The Hubble Space Telescope (HST) is in space and it sees the stars. The proof is the beautiful pictures of stars and galaxies taken by the HST. So, if HST can see the stars the human eye should be able to see them as well, right? The problem is that the aperture of the human eye is very small compared to the aperture of the Hubble Space Telescope. Besides, HST takes long exposure photographs.

In outer space, chances of receiving few photons coming from a distant star in the aperture of the human eye is very small. For a particular star, the total intensity of the light in the eye would be extremely small.

The pupil of the human eye is its aperture; the iris is the diaphragm that serves as the aperture stop. The aperture of the human eye is typically 4 mm in diameter, although it can be as big as 8 mm in the dark. The aperture of the Hubble Space Telescope is 2.4 meters in diameter (600 times bigger than the aperture of the human eye).

Seeing stars with a camera in space is different. First of all, the aperture of most cameras are much bigger than the pupil of a human eye. The camera aperture can be made bigger and many other controls and light amplification can be applied. Obviously, with a camera you can also take long exposure photographs. You cannot do this with the naked eye.

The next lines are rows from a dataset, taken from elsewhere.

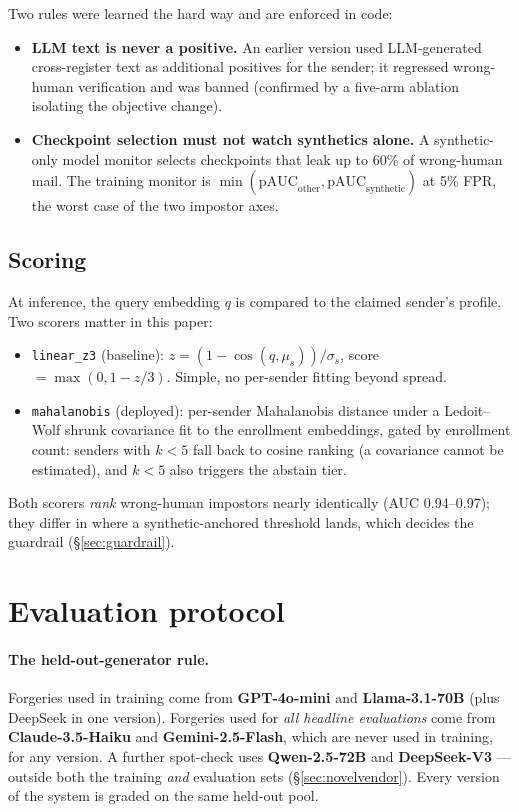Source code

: \documentclass[11pt]{article}
\begin{document}
Two rules were learned the hard way and are enforced in code:
\begin{itemize}[leftmargin=2em]
\item \textbf{LLM text is never a positive.} An earlier version used LLM-generated cross-register
      text as additional positives for the sender; it regressed wrong-human verification and was
      banned (confirmed by a five-arm ablation isolating the objective change).
\item \textbf{Checkpoint selection must not watch synthetics alone.} A synthetic-only model monitor
      selects checkpoints that leak up to 60\% of wrong-human mail. The training monitor is
      $\min(\text{pAUC}_{\mathrm{other}}, \text{pAUC}_{\mathrm{synthetic}})$ at 5\% FPR, the
      worst case of the two impostor axes.
\end{itemize}

\subsection{Scoring}
\label{sec:scoring}
At inference, the query embedding $q$ is compared to the claimed sender's profile. Two scorers
matter in this paper:
\begin{itemize}[leftmargin=2em]
\item \texttt{linear\_z3} (baseline): $z = (1-\cos(q,\mu_s))/\sigma_s$, score
      $=\max(0, 1-z/3)$. Simple, no per-sender fitting beyond spread.
\item \texttt{mahalanobis} (deployed): per-sender Mahalanobis distance under a Ledoit--Wolf
      shrunk covariance \citep{ledoitwolf2004} fit to the enrollment embeddings, gated by
      enrollment count: senders with $k<5$ fall back to cosine ranking (a covariance cannot be
      estimated), and $k<5$ also triggers the abstain tier.
\end{itemize}
Both scorers \emph{rank} wrong-human impostors nearly identically (AUC 0.94--0.97); they differ in
where a synthetic-anchored threshold lands, which decides the guardrail
(\S\ref{sec:guardrail}).

\section{Evaluation protocol}
\label{sec:protocol}

\paragraph{The held-out-generator rule.} Forgeries used in training come from
\textbf{GPT-4o-mini} and \textbf{Llama-3.1-70B} (plus DeepSeek in one version). Forgeries used for
\emph{all headline evaluations} come from \textbf{Claude-3.5-Haiku} and \textbf{Gemini-2.5-Flash},
which are never used in training, for any version. A further spot-check uses
\textbf{Qwen-2.5-72B} and \textbf{DeepSeek-V3} --- outside both the training \emph{and} evaluation
sets (\S\ref{sec:novelvendor}). Every version of the system is graded on the same held-out pool.
\end{document}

We see the stars on Earth with the naked eye because the atmosphere acts like a lens or a big camera aperture. The air molecules scatter the photons coming from the distant star. Our eyes receive the light of the star from different directions because of the scattering. There may be millions of molecules in the air scattering the star light towards our eye. Therefore the star light is amplified million times compared to the situation in space where there is no air therefore no scattering and no amplification.

In outer space, the only way to develop pictures of stars is by long exposure photography. I am amazed that some humans can actually see the stars by the naked eye in space. Few astronauts talked about seeing the closer objects such as Mars and the haze of the Milky Way by the naked eye. I am impressed by their super talent in “adjusting eyes”.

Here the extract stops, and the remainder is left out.